Do zdarzenia doszło 26 lutego około godziny 10:30. Jak wynika z nieoficjalnych informacji, lokatorzy mieszkania położonego na parterze budynku zauważyli dym i ogień, który powstał w rejonie pieca. Nie mogąc go ugasić, opuścili lokal a na miejsce wezwano straż pożarną.
Po przybyciu dwóch zastępów JRG Gniezno wraz z drabiną mechaniczną, zastano rozwijający się pożar całego lokalu. W momencie dotarcia strażaków, ogień wychodził już oknami na zewnątrz budynku, a zadymienie obejmowało coraz więcej pomieszczeń.

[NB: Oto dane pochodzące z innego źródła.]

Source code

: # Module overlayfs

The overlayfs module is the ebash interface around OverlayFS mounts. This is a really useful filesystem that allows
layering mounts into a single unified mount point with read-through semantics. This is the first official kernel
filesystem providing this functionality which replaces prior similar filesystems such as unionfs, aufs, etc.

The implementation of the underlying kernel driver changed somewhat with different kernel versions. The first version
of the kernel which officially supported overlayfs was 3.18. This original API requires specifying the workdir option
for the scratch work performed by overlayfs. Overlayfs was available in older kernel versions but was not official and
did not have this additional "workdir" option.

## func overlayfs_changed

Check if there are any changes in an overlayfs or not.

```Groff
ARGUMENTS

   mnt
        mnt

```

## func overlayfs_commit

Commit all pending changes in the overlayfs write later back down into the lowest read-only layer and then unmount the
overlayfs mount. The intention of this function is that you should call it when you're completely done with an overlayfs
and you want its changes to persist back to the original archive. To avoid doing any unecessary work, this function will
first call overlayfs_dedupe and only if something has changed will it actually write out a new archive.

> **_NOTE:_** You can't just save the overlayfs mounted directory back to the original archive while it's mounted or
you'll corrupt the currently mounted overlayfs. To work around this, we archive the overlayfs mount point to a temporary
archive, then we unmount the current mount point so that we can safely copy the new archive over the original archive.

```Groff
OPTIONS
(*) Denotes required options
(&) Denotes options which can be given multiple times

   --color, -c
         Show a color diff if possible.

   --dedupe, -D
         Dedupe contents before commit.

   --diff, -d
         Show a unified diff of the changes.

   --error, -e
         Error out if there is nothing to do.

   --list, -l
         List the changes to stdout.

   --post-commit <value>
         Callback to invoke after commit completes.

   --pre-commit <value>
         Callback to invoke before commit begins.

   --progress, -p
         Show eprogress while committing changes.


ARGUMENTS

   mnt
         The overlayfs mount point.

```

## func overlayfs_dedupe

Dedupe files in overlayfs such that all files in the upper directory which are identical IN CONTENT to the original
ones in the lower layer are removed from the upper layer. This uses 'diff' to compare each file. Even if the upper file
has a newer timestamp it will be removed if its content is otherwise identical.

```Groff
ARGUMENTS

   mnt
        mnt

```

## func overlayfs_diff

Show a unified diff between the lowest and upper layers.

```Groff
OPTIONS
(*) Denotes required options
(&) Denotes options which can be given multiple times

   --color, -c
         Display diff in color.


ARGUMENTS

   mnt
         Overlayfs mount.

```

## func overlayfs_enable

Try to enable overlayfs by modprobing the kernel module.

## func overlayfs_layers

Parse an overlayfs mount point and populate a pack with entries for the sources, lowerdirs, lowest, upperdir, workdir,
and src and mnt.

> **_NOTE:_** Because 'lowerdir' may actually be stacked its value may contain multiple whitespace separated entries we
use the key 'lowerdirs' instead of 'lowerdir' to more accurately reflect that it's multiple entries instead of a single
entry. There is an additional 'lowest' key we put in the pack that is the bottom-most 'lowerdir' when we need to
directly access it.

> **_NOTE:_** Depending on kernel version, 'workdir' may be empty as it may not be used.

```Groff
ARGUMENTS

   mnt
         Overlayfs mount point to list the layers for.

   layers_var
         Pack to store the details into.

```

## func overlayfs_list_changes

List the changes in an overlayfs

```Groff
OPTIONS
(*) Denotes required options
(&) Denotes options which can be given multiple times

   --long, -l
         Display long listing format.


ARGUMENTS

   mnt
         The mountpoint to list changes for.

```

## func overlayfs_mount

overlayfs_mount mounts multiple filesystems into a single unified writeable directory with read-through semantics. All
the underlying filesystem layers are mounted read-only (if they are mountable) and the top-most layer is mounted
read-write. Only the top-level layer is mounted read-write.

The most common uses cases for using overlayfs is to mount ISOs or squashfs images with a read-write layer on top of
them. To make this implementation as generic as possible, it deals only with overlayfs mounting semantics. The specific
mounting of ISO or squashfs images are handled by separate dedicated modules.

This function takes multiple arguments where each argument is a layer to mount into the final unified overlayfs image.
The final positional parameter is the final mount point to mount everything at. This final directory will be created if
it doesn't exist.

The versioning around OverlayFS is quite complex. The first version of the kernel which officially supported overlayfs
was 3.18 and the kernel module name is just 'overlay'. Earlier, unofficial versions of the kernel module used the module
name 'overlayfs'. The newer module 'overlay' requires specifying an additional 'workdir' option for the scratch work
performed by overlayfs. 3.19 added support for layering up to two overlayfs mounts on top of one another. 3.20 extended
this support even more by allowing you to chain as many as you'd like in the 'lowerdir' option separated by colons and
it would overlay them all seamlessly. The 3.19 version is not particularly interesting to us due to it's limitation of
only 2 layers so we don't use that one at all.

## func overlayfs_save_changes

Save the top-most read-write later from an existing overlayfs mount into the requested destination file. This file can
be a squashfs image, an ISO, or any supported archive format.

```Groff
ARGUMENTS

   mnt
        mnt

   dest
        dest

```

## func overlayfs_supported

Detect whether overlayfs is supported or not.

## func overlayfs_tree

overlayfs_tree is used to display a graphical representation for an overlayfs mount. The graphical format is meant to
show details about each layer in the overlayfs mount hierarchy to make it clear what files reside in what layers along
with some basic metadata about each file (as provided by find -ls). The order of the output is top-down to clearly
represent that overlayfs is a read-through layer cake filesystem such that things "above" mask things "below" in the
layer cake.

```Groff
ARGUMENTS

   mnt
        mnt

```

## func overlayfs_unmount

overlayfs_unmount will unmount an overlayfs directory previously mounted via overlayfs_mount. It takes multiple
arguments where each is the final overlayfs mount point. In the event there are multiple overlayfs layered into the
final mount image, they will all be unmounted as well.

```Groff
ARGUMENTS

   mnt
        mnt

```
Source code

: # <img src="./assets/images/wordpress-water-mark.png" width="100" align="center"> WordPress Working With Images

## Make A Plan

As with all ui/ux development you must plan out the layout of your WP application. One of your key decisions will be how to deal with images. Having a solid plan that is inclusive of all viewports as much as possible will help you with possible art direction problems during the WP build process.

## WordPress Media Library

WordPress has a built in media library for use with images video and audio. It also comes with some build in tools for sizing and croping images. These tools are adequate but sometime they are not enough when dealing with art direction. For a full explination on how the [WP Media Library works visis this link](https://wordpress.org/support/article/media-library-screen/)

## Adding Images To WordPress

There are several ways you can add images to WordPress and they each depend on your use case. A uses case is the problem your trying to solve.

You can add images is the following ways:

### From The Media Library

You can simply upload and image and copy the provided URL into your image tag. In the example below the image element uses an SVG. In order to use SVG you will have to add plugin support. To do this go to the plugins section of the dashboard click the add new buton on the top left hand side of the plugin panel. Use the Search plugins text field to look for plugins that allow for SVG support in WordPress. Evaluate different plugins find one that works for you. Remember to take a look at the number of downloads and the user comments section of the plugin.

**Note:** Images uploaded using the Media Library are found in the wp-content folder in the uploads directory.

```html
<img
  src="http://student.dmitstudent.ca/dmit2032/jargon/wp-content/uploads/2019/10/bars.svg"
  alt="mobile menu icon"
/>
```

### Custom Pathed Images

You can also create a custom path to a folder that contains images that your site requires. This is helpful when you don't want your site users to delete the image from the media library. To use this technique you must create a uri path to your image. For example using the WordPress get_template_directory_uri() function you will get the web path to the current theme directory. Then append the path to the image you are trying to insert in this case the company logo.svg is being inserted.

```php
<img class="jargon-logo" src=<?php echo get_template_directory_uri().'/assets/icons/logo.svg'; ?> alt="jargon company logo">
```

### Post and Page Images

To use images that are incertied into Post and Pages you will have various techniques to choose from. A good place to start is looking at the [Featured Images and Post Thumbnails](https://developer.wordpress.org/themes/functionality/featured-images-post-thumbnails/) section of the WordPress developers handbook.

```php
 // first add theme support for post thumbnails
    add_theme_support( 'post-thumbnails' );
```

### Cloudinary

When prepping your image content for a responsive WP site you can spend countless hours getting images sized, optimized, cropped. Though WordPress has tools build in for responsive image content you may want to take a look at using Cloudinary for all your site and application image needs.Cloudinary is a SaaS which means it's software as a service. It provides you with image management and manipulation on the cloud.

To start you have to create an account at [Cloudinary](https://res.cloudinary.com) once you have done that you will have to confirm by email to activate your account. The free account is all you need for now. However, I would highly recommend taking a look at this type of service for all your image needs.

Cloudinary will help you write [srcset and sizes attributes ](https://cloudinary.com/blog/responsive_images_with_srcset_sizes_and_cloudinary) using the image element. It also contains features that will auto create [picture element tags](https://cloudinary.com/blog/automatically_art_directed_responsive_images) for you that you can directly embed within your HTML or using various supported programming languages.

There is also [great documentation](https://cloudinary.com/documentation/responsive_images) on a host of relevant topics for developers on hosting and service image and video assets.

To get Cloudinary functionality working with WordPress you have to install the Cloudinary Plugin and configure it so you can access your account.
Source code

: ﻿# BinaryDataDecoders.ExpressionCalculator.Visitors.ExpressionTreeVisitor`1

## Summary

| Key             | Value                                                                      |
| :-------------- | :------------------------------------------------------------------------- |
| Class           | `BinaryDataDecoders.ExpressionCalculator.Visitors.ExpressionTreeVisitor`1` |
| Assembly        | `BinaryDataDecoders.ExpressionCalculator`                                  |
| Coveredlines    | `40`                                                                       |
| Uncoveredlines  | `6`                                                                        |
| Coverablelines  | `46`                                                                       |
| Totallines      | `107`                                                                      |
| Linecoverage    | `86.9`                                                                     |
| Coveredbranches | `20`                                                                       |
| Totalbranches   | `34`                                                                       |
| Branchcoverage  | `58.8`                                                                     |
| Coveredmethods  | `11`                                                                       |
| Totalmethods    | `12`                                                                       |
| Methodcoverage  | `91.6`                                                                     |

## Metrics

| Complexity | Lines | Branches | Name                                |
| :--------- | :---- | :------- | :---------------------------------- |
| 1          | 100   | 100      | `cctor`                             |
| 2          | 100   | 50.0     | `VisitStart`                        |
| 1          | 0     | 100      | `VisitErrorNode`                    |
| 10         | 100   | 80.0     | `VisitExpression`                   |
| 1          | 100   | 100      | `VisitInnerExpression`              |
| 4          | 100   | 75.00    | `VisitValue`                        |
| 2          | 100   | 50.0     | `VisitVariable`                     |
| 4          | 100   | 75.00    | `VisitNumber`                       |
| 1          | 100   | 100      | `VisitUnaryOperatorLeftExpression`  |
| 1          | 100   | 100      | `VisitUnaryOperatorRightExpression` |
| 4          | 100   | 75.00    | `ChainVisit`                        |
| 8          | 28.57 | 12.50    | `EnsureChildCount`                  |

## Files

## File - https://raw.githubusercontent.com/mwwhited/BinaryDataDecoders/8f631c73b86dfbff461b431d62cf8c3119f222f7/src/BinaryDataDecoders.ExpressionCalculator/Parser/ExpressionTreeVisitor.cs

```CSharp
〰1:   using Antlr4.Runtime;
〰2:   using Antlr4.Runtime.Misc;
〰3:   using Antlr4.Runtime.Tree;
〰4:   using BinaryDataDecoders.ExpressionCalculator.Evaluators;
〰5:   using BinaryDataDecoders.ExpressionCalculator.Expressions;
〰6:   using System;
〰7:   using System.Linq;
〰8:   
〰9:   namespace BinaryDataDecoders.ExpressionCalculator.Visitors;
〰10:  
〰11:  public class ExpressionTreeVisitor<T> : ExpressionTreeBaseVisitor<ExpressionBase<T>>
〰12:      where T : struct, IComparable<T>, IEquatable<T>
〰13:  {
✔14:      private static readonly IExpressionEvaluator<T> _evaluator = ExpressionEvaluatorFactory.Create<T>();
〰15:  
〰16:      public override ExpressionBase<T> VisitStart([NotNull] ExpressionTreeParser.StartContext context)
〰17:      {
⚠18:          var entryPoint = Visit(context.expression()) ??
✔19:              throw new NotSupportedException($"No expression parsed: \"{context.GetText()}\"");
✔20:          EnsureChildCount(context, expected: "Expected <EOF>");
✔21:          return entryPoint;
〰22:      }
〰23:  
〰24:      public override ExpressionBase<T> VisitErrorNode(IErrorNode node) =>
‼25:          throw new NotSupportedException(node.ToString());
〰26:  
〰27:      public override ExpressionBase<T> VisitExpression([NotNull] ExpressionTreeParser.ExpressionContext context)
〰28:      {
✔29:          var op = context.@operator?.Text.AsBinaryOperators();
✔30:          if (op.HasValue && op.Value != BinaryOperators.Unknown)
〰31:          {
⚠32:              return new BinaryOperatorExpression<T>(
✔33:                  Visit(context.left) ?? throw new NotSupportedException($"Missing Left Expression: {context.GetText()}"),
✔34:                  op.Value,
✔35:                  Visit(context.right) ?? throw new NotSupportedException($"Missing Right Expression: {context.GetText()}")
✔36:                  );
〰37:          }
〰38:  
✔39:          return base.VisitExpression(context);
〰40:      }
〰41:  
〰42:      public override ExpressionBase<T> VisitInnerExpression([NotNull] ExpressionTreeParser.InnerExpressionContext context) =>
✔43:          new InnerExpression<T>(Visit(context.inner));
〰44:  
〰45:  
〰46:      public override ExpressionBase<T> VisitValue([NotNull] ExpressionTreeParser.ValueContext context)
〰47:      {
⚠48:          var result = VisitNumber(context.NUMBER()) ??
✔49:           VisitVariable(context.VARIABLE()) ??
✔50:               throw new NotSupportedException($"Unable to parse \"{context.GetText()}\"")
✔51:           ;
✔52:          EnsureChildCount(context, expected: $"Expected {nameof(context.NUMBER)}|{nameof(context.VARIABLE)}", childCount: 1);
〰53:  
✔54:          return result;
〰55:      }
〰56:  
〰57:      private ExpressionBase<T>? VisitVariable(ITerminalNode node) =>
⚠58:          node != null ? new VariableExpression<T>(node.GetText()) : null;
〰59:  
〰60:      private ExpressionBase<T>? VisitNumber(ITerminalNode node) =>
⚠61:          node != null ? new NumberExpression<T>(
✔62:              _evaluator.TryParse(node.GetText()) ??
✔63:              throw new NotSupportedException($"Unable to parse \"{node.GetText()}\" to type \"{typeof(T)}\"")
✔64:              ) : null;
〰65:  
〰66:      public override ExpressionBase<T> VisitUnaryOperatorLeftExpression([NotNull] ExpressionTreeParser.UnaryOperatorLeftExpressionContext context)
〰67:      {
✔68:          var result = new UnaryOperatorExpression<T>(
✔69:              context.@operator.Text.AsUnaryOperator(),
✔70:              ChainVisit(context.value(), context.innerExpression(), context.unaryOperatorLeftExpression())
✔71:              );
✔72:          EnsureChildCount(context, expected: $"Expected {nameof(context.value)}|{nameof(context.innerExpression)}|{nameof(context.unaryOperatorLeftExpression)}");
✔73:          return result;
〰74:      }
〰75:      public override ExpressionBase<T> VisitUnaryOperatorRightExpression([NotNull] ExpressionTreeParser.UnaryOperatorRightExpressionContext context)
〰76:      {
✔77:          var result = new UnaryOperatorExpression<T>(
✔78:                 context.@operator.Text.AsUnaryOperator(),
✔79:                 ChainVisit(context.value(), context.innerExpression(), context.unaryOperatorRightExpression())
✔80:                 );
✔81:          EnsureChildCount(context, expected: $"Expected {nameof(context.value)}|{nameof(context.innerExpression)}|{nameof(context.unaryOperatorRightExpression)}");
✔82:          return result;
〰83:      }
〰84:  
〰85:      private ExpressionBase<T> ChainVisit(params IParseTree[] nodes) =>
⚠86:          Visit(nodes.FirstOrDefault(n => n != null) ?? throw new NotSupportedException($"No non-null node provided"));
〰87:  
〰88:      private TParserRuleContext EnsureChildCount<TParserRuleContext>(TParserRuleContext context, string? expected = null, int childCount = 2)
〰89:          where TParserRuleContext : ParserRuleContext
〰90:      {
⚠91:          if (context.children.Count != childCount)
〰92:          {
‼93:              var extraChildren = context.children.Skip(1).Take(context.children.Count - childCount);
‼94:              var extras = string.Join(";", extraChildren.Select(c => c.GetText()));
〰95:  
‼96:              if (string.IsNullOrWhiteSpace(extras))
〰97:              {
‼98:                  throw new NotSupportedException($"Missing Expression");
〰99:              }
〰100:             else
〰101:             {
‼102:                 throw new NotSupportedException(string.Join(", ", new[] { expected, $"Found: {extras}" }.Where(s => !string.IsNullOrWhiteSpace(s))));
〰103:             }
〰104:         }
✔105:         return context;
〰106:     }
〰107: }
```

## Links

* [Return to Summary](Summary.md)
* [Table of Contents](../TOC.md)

Działania strażaków ograniczyły się do podania prądów wody w celu ugaszeniu zarzewi ognia i stłumieniu płomieni, obejmujących różne przedmioty nagromadzone w lokalu. Następnie tlące się rzeczy wyrzucono przez okno w celu dogaszenia - ze środka wyniesiono m.in. dwa spalone tapczany.
Na miejsce przybył zespół ratownictwa medycznego, któremu jednak lokatorzy odmówili chęci skorzystania z pomocy. Spalony lokal nie nadaje się do ponownego zamieszkania. Trójce lokatorów wskazano mieszkanie tymczasowe w hotelu.